# Final Project Planning Document

For my final project, I would like to use my Project 4 dataset which contained user preference data from 73,516 users and 12,294 anime.  In Project 4, I was unable to perform certain operations in Pandas with the full dataset due to memory constraints on my computer.  In Project 5, I was unable to compute cosine-similarity for a smaller dataset as my local Spark session would crash.  As a result, I would like to learn to overcome both of these obstacles through leveraging AWS alongside more optimized code.  In Project 4, my content based recommender system used the genre column to determine similarity between anime.  Since the data was sourced from myanimelist.net, which does contain anime descriptions, I will additionally scrape the description data and use that for the TF-IDF and cosine similarity analysis.  In this version of my project, there are also certain genre of anime that I will exclude, as I would like to build a family-friendly recommender system.  

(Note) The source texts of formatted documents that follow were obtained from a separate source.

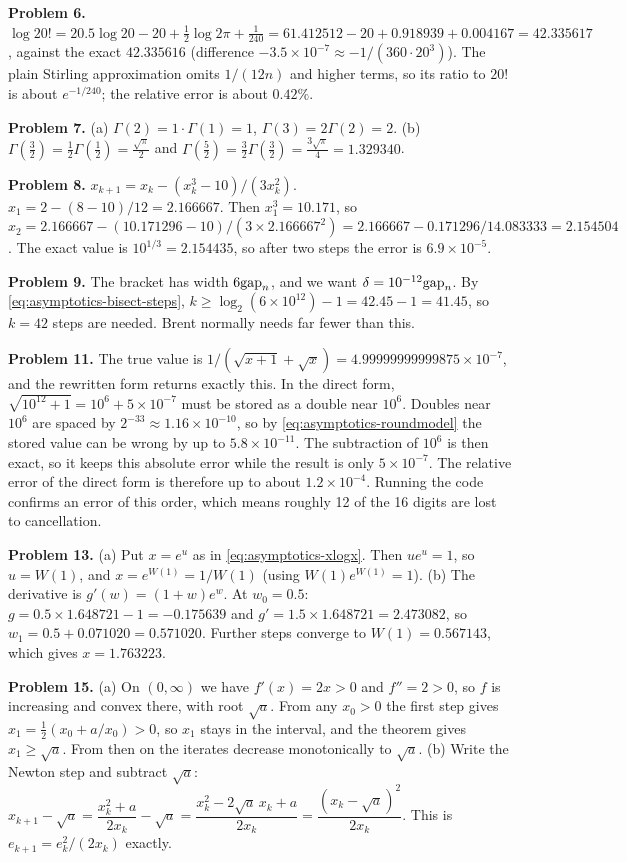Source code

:\textbf{Problem 6.} $\log20!=20.5\log20-20+\tfrac12\log2\pi+\tfrac1{240}=61.412512-20+0.918939+0.004167=42.335617$, against the exact $42.335616$ (difference $-3.5\times10^{-7}\approx-1/(360\cdot20^3)$). The plain Stirling approximation omits $1/(12n)$ and higher terms, so its ratio to $20!$ is about $e^{-1/240}$; the relative error is about $0.42\%$.

\textbf{Problem 7.} (a) $\Gamma(2)=1\cdot\Gamma(1)=1$, $\Gamma(3)=2\Gamma(2)=2$. (b) $\Gamma(\tfrac32)=\tfrac12\Gamma(\tfrac12)=\tfrac{\sqrt\pi}{2}$ and $\Gamma(\tfrac52)=\tfrac32\Gamma(\tfrac32)=\tfrac{3\sqrt\pi}{4}=1.329340$.

\textbf{Problem 8.} $x_{k+1}=x_k-(x_k^3-10)/(3x_k^2)$. $x_1=2-(8-10)/12=2.166667$. Then $x_1^3=10.171$, so $x_2=2.166667-(10.171296-10)/(3\times2.166667^2)=2.166667-0.171296/14.083333=2.154504$. The exact value is $10^{1/3}=2.154435$, so after two steps the error is $6.9\times10^{-5}$.

\textbf{Problem 9.} The bracket has width $6\mathrm{gap}_n$, and we want $\delta=10^{-12}\mathrm{gap}_n$. By \cref{eq:asymptotics-bisect-steps}, $k\ge\log_2(6\times10^{12})-1=42.45-1=41.45$, so $k=42$ steps are needed. Brent normally needs far fewer than this.

\textbf{Problem 11.} The true value is $1/(\sqrt{x+1}+\sqrt x)=4.99999999999875\times10^{-7}$, and the rewritten form returns exactly this. In the direct form, $\sqrt{10^{12}+1}=10^6+5\times10^{-7}$ must be stored as a double near $10^6$. Doubles near $10^6$ are spaced by $2^{-33}\approx1.16\times10^{-10}$, so by \cref{eq:asymptotics-roundmodel} the stored value can be wrong by up to $5.8\times10^{-11}$. The subtraction of $10^6$ is then exact, so it keeps this absolute error while the result is only $5\times10^{-7}$. The relative error of the direct form is therefore up to about $1.2\times10^{-4}$. Running the code confirms an error of this order, which means roughly 12 of the 16 digits are lost to cancellation.

\textbf{Problem 13.} (a) Put $x=e^u$ as in \cref{eq:asymptotics-xlogx}. Then $ue^u=1$, so $u=W(1)$, and $x=e^{W(1)}=1/W(1)$ (using $W(1)e^{W(1)}=1$). (b) The derivative is $g'(w)=(1+w)e^w$. At $w_0=0.5$: $g=0.5\times1.648721-1=-0.175639$ and $g'=1.5\times1.648721=2.473082$, so $w_1=0.5+0.071020=0.571020$. Further steps converge to $W(1)=0.567143$, which gives $x=1.763223$.

\textbf{Problem 15.} (a) On $(0,\infty)$ we have $f'(x)=2x>0$ and $f''=2>0$, so $f$ is increasing and convex there, with root $\sqrt a$. From any $x_0>0$ the first step gives $x_1=\tfrac12(x_0+a/x_0)>0$, so $x_1$ stays in the interval, and the theorem gives $x_1\ge\sqrt a$. From then on the iterates decrease monotonically to $\sqrt a$. (b) Write the Newton step and subtract $\sqrt a$: $x_{k+1}-\sqrt a=\dfrac{x_k^2+a}{2x_k}-\sqrt a=\dfrac{x_k^2-2\sqrt a\,x_k+a}{2x_k}=\dfrac{(x_k-\sqrt a)^2}{2x_k}$. This is $e_{k+1}=e_k^2/(2x_k)$ exactly.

To scrape the data, I will use BeautifulSoup in Python and parse data from the description html tags.  The id in the dataset will match the anime_id in the original dataset. 

My plan is to use Amazon S3 for data storage and create the recommender system in Amazon EC2.  This can be done with the free trial version of AWS.  I will use Sci-kit Learn for the TF-IDF analysis.  Potentially, I will use Amazon Sagemaker as an alternative to EC2 as it can offer more memory and also has built in Spark containers.  However, this may incur additional costs beyond the free tier.

As suggested by another classmate in our discussions board, my strategy will be to develop the code locally with PySpark on a smaller subset of the data, and then bring it over to AWS once I have a working prototype.  Spark set-up and some preliminary pre-processing steps are shown below.

# Spark Set-Up

In [151]:
import findspark
from pyspark import SparkContext
import pyspark 
from pyspark.sql import SparkSession
import os
from pyspark.sql.types import IntegerType,StringType,StructField,StructType, BooleanType, FloatType
from pyspark.sql.functions import monotonically_increasing_id, concat_ws, col, lit, mean, count_distinct, when, split, udf, coalesce, when

In [3]:
findspark.init()
sc = SparkContext.getOrCreate()

os.environ["SPARK_LOCAL_DIRS"] = "C:\\Temp\\spark-temp"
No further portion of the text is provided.